I feel thematically it would make sense to make players worry about containing the breakthrough rather than just accepting it, ignoring it, and gratefully employing the freed-up assets elsewhere which is the default position at the moment.
Compounding this, given that you can still win the game even if you lose control of a thrust line or two, there is not the same desperation to defend all along the front that there would have been historically. As C J Bowie noted in his article in Air Force Magazine, July 2007:
The greatest concern was the inner German border.
Defending the border region was a daunting prospect. Land forces usually prefer to fall back and trade territory for time, but West Germany could not accept any strategy that accepted a Soviet thrust - however brief - into its national territory.

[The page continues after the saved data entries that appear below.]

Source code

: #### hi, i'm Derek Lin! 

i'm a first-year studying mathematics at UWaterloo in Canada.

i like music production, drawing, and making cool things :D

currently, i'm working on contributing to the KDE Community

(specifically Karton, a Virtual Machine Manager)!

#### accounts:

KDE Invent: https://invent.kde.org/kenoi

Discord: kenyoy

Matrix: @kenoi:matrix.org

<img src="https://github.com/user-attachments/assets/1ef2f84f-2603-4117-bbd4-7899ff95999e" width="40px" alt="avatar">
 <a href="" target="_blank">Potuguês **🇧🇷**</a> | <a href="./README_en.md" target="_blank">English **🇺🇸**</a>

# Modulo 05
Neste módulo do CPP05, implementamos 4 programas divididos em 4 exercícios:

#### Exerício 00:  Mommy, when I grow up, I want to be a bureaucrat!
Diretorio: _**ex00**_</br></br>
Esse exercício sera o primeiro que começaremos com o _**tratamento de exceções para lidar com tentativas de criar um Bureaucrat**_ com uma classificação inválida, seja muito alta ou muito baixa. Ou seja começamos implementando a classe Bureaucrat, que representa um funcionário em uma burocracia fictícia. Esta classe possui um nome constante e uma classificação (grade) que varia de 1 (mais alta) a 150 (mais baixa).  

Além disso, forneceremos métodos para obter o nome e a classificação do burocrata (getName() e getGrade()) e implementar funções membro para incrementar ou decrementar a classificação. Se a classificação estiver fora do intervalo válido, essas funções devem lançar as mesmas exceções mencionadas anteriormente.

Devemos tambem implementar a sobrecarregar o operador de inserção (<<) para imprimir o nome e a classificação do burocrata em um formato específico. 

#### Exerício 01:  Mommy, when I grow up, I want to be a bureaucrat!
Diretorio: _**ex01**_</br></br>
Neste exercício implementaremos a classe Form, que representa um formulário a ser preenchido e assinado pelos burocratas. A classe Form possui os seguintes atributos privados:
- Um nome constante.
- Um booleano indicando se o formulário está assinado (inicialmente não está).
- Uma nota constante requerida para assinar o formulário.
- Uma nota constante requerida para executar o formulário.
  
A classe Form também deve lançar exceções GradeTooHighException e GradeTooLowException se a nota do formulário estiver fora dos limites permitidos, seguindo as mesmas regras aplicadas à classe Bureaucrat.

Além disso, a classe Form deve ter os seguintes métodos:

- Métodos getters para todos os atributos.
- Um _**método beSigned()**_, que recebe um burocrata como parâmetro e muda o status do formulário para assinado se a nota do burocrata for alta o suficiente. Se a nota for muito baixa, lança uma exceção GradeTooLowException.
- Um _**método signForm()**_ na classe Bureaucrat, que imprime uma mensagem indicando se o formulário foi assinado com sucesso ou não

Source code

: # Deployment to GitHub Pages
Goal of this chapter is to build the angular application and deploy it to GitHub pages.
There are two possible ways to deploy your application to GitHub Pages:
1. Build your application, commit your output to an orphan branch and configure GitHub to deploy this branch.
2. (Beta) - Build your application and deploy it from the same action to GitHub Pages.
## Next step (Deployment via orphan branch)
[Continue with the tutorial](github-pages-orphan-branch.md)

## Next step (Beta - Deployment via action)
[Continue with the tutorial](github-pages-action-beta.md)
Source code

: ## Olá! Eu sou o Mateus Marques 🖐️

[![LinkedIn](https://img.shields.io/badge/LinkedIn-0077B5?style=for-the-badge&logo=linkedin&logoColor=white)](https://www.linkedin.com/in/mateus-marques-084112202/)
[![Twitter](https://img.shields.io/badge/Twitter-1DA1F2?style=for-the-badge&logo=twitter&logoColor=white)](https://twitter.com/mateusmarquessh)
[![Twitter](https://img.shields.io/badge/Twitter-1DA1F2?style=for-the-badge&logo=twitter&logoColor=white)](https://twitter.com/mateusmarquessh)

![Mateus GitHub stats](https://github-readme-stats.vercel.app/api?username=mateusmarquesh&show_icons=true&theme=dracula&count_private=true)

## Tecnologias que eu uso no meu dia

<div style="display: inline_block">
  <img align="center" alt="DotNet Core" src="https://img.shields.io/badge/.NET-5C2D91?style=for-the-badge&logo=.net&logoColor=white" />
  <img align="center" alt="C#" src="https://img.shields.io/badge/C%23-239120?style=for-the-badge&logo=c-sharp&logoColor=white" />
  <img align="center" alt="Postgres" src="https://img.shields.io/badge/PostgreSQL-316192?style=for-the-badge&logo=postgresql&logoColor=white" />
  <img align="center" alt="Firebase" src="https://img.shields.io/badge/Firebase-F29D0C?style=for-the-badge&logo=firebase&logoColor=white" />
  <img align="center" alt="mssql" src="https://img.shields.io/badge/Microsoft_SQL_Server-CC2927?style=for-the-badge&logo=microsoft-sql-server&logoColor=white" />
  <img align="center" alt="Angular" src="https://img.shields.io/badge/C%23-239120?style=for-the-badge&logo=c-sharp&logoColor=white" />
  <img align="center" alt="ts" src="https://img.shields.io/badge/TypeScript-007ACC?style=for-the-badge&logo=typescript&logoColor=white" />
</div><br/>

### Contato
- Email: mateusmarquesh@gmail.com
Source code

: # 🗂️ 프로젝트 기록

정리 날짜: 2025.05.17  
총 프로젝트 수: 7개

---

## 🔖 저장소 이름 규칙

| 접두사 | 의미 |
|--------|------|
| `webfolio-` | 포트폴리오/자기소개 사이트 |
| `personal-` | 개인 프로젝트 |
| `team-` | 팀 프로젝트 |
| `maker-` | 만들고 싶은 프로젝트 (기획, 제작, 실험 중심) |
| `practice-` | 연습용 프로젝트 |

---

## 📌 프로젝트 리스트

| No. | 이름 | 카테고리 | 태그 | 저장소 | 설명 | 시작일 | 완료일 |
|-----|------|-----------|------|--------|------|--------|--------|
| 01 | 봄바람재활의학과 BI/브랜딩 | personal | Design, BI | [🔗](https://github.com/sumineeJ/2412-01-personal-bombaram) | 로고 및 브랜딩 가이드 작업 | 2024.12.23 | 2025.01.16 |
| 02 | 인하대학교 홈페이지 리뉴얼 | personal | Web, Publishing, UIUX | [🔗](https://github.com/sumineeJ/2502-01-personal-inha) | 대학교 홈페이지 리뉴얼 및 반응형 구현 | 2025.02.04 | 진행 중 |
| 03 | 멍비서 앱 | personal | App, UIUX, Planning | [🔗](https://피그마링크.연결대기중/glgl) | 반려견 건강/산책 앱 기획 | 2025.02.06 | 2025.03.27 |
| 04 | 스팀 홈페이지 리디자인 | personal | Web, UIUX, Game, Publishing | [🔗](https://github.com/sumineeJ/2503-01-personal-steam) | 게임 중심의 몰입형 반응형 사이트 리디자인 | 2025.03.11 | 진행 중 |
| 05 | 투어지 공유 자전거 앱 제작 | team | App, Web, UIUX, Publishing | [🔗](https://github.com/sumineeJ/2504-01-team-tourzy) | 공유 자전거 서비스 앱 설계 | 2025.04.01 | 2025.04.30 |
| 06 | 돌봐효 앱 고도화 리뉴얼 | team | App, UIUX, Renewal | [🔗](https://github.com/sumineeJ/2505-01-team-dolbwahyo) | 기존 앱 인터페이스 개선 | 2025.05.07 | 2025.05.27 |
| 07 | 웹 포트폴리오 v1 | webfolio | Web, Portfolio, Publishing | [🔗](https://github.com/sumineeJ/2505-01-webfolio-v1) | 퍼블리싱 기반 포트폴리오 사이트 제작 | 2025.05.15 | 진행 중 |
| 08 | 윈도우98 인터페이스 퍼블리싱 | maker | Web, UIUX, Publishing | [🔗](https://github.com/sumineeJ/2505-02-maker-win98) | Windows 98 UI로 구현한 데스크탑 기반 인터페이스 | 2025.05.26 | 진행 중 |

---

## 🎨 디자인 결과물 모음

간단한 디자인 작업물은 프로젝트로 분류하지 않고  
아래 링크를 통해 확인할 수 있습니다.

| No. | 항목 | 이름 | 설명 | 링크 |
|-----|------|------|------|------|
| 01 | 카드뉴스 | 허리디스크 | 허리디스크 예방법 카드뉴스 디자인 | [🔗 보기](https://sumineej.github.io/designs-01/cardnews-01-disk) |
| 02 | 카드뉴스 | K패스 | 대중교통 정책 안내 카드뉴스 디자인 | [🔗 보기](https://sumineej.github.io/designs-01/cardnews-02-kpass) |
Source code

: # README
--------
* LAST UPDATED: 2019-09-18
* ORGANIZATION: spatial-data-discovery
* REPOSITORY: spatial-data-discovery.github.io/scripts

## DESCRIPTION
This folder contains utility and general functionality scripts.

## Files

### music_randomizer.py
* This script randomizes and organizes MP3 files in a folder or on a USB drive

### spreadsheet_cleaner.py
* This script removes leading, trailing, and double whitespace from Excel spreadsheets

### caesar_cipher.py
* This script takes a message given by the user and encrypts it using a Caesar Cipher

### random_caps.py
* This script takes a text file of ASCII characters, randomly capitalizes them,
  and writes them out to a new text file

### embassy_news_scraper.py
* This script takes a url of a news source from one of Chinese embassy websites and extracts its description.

The other thing I'm not convinced of is attrition. Unless you fail a raid, or pull an unlucky event card, your forces suffer no losses at all. Even in a failed raid, the worst that can happen is two step losses, and while that is not pleasant, it is not destructive unless cumulative.
I don't know what projected casualties would have been exactly, but at least one USAF officer felt they would have been considerable:
In the event of a WP attack, high aircraft attrition is expected on both sides and the fight for air superiority may well be decided in three or four days. (p.35)
Assuming then that combat attrition would take its toll on experienced pilots, on aircraft, and on ground services, having a higher attrition rate than that present so far in my games would seem to me to be likely, but I was playing the easiest scenario, and my ideas around what the normal attrition rate is might change dramatically when using the more demanding starting situations.
If it turns out that attrition rates are too low, I don't think it is an insurmountable issue. To get away from the guaranteed win / guaranteed no attrition options, it would be easy enough to bring in a low-odds casualty test after each successful raid.
It may not be needed, but would be a non-intrusive solution if a variant were desired.
* * *
I have taken some time here to go into potential issues, but I hope that the space spent on these does not give the impression that the game is a faulty one: it is not. It is innovative in its mechanisms and exciting in its scope. If it does indeed require adjustments along the lines here suggested, they would be cosmetic, and would not detract from the core mechanisms and innovative elements of the game itself.
Others' complaints about the game
I have seen a quite astonishing complaint about the game that I feel obliged to address before finishing here. The complaint is that the use of acronyms is difficult and off-putting.
I really do find this hard to understand when it is coming from experienced wargamers.
All wargames use abbreviations and acronyms. This game has about six. They were all in official use, they are all explained early in the rule set, they are all self-explanatory, and they all add to the atmosphere.
If a person can read a CRT with its EX, A1, DR2 and so on results, a person can deal with these acronyms. We wargamers will happily bang on about PzKW IVs, M60A3s, tribunes and triari, and will use 'wrecked' in an ACW context without a second thought, so to complain that CAS or DEAD are impenetrable terms seems to me a complaint too far.
So please don't think acronyms are a reason to avoid the game. They are not. Just grab a pen and six post-it notes and it'll be problem solved.
It looks already to have good replay value and I have a hunch the system used here will be influential in future game designs.
Well done Brad, well done Hollandspiele, and I hope that this is the start of a beautiful friendship.